Well I'm halfway up this book so far. But I'll definitely be going back to it as soon as I write the review. Starting from the things I loved about your book, I loved the plot, which is the most important thing in any story. It's quite unique and you've added a touch of mystery and adventure here that captivated me right from the start.

The writing style is good but I feel that it could do much better with some editing. I felt like some phrases could be said better than what you've written. Like, for example, it would sound better if you used 'told', 'answered', 'announced', 'commented' and such similar verbs instead of the verb 'said to' as used in multiple places.
Story wise, like the other readers have commented, I, too felt like there were some 'blank spaces' in the first few chapters.
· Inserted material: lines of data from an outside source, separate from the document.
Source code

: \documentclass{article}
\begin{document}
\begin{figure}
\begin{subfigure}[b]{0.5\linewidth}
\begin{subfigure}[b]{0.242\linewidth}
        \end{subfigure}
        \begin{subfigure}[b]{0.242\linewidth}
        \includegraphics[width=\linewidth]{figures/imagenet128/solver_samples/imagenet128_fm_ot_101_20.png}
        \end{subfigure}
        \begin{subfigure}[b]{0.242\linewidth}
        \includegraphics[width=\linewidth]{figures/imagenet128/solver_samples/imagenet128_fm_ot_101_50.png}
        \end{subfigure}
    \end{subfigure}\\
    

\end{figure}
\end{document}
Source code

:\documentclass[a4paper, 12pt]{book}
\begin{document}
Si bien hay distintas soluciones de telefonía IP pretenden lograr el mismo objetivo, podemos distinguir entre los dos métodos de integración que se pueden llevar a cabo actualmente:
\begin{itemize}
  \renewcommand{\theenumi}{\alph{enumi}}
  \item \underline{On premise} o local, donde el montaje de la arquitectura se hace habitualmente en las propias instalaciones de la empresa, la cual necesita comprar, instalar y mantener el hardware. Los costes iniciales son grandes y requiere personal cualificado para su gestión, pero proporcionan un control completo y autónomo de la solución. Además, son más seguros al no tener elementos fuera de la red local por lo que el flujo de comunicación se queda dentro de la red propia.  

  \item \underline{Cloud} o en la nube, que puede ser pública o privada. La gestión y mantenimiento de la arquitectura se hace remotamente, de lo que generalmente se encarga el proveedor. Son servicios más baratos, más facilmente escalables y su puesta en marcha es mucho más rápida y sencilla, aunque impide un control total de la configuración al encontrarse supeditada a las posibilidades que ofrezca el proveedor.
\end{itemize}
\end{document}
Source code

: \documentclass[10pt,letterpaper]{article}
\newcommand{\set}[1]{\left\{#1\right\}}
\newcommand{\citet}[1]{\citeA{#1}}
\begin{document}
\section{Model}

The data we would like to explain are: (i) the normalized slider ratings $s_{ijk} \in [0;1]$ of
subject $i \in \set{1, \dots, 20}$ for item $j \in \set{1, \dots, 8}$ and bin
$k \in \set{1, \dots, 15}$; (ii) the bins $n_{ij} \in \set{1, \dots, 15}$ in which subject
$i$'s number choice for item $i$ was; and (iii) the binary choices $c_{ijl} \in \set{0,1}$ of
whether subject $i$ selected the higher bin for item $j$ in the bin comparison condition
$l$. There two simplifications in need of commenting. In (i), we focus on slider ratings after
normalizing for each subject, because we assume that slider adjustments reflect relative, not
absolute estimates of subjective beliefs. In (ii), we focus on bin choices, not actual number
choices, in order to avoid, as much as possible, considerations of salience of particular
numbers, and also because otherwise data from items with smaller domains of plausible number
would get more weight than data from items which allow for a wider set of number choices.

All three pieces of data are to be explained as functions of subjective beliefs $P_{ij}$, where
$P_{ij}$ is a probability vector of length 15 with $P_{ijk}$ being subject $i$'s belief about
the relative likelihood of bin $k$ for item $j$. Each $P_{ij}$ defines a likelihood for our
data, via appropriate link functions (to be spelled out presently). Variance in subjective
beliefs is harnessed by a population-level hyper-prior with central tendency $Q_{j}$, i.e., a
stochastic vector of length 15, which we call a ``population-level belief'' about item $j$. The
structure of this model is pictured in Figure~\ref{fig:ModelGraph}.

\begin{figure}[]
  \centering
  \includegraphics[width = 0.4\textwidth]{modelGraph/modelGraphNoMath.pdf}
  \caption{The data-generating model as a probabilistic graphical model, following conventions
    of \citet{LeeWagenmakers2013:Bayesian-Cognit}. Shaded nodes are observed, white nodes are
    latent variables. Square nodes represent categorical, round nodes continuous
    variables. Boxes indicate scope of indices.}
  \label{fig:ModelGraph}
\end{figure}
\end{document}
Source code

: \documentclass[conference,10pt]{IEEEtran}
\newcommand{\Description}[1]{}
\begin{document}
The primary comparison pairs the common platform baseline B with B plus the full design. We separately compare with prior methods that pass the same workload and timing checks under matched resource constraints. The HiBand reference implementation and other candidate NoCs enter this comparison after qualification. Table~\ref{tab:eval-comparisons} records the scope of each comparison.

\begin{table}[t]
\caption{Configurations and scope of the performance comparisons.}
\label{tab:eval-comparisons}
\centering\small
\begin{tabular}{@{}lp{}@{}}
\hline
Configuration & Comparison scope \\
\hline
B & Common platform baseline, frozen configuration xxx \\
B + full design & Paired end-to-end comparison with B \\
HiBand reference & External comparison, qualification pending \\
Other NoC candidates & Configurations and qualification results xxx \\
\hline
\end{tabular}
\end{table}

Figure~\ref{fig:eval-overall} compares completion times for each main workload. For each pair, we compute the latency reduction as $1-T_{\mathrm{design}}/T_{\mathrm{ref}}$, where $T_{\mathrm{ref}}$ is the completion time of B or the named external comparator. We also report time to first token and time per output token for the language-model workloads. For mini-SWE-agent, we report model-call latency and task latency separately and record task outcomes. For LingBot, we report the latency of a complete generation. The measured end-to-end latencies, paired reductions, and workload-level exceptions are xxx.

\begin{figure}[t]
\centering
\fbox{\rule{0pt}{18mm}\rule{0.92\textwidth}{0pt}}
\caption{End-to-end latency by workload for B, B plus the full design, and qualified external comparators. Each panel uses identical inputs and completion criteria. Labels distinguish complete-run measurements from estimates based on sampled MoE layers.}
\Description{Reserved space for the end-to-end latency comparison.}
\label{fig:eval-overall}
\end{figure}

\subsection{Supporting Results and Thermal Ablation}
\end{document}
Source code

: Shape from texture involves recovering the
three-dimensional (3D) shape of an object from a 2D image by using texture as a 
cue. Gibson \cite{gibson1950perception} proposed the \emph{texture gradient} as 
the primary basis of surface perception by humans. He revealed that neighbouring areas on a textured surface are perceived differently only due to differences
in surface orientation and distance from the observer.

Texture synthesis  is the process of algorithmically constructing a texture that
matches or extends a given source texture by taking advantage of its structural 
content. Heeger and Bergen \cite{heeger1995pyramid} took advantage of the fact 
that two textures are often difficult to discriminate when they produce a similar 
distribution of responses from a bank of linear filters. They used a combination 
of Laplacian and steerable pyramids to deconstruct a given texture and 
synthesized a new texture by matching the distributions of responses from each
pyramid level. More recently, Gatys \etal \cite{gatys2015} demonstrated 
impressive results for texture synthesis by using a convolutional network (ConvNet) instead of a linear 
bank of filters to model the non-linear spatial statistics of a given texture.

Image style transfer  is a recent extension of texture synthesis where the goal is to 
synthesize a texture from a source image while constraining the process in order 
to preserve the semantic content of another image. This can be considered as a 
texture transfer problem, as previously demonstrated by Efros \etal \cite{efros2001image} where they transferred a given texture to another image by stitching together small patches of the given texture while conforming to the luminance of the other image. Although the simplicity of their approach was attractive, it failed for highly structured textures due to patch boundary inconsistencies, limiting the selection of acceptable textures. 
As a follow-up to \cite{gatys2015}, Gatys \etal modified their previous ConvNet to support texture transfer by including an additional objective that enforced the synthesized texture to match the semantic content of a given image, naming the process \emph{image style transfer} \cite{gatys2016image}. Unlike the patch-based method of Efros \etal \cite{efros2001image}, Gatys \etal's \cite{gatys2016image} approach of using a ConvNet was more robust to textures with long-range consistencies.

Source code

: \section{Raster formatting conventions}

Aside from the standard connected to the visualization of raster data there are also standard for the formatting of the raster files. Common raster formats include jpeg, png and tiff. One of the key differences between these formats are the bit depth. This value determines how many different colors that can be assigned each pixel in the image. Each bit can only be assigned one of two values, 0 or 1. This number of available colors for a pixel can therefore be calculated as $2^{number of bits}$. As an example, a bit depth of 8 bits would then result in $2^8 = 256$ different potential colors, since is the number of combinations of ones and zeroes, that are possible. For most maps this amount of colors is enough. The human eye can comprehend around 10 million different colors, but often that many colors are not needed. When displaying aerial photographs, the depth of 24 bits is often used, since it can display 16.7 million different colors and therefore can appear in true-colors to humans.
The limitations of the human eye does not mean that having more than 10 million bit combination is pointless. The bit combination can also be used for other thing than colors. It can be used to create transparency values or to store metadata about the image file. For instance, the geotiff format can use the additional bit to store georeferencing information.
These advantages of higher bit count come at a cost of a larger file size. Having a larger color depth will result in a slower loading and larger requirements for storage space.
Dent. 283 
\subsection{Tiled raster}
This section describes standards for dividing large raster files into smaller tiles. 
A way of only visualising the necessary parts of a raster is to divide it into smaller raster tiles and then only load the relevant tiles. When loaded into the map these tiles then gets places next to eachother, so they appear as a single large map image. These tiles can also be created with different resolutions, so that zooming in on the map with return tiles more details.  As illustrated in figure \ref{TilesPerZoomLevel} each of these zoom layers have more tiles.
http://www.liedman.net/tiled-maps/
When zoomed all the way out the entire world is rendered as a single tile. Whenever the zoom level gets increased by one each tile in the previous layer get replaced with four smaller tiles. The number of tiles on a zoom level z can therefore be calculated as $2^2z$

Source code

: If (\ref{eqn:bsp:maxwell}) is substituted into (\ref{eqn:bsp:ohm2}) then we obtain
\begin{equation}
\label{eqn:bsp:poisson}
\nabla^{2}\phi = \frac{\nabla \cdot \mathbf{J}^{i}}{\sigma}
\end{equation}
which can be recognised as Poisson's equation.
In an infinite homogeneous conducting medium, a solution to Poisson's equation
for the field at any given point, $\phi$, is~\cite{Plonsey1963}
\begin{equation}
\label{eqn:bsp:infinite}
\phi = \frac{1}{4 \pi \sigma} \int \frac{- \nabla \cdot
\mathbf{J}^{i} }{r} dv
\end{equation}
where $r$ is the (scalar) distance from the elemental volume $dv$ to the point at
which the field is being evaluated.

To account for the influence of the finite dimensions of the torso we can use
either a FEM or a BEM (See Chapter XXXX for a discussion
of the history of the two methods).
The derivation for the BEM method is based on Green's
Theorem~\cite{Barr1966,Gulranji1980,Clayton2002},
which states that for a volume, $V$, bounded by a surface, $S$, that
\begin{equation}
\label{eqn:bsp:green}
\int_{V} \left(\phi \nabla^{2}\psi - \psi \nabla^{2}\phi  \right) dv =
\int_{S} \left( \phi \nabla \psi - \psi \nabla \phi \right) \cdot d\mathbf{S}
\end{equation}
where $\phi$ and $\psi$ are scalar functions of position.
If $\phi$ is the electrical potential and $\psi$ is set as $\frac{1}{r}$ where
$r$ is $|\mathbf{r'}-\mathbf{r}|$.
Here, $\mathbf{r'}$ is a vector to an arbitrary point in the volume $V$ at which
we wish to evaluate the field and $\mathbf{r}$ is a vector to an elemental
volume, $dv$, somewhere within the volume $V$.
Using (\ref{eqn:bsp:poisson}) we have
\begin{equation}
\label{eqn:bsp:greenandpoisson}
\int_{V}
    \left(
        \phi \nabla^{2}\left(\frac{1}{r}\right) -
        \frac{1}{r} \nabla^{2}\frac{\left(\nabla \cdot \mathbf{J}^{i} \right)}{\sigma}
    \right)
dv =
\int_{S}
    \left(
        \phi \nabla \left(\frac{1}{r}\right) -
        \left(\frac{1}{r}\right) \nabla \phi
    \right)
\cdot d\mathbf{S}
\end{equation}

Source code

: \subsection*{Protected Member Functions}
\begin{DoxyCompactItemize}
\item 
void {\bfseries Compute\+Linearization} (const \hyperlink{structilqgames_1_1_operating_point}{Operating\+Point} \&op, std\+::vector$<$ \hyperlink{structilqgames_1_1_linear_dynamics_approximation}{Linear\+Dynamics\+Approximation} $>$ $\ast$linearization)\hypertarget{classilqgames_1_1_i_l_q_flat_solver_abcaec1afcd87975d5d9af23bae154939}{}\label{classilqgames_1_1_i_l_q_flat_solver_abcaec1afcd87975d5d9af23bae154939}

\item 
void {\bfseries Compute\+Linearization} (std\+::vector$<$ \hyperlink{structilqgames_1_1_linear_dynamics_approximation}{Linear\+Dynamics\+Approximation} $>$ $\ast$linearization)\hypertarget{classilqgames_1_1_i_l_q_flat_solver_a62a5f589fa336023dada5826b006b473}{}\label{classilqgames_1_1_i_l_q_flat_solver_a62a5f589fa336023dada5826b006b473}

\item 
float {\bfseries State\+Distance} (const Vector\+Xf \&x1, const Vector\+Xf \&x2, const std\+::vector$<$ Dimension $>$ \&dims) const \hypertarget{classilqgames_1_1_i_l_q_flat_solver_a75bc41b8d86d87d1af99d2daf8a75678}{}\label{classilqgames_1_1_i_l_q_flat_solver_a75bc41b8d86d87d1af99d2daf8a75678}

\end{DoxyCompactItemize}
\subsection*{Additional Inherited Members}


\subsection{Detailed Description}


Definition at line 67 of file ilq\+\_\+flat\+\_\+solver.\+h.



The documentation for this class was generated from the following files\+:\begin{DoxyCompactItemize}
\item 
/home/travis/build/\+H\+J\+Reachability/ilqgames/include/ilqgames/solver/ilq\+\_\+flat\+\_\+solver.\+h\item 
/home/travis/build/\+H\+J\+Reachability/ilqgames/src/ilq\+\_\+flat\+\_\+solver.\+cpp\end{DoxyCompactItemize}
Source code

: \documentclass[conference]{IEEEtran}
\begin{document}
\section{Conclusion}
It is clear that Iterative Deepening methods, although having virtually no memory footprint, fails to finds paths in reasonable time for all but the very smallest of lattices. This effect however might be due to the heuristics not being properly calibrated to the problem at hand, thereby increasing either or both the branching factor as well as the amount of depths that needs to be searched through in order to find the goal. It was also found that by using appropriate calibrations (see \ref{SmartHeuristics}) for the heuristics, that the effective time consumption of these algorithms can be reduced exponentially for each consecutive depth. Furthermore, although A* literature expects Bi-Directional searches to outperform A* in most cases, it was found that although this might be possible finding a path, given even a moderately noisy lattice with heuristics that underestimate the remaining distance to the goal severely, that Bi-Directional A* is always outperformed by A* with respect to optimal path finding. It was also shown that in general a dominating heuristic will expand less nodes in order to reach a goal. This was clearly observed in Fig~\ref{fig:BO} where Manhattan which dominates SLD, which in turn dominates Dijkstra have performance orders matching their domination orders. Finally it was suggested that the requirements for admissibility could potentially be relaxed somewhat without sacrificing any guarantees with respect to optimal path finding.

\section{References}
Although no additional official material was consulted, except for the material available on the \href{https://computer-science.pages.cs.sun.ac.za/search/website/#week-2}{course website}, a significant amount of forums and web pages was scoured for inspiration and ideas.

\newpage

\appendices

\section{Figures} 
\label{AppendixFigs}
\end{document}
However, things started making sense as I reached further. I found some grammar errors regarding tense and sentence structuring and a few typos.
Another thing I want to add (forgive me if I'm coming out as too harsh but I just want to give an honest review) is maybe you might want to shiw the characters' emotions more openly. Personally, infect like there were a lot of dialogues between the characters but quite a few sentences indicating their internal thoughts and feelings. Those internal emotions can help the readers truly feel the characters and what they're going through.

Anyhow, I know that this story has a great potential with it's unique and intriguing storyline and captivating plot. So it's definitely a five star for me. I'm going to restart my reading from here and binge read it till finish. I hope my review helps!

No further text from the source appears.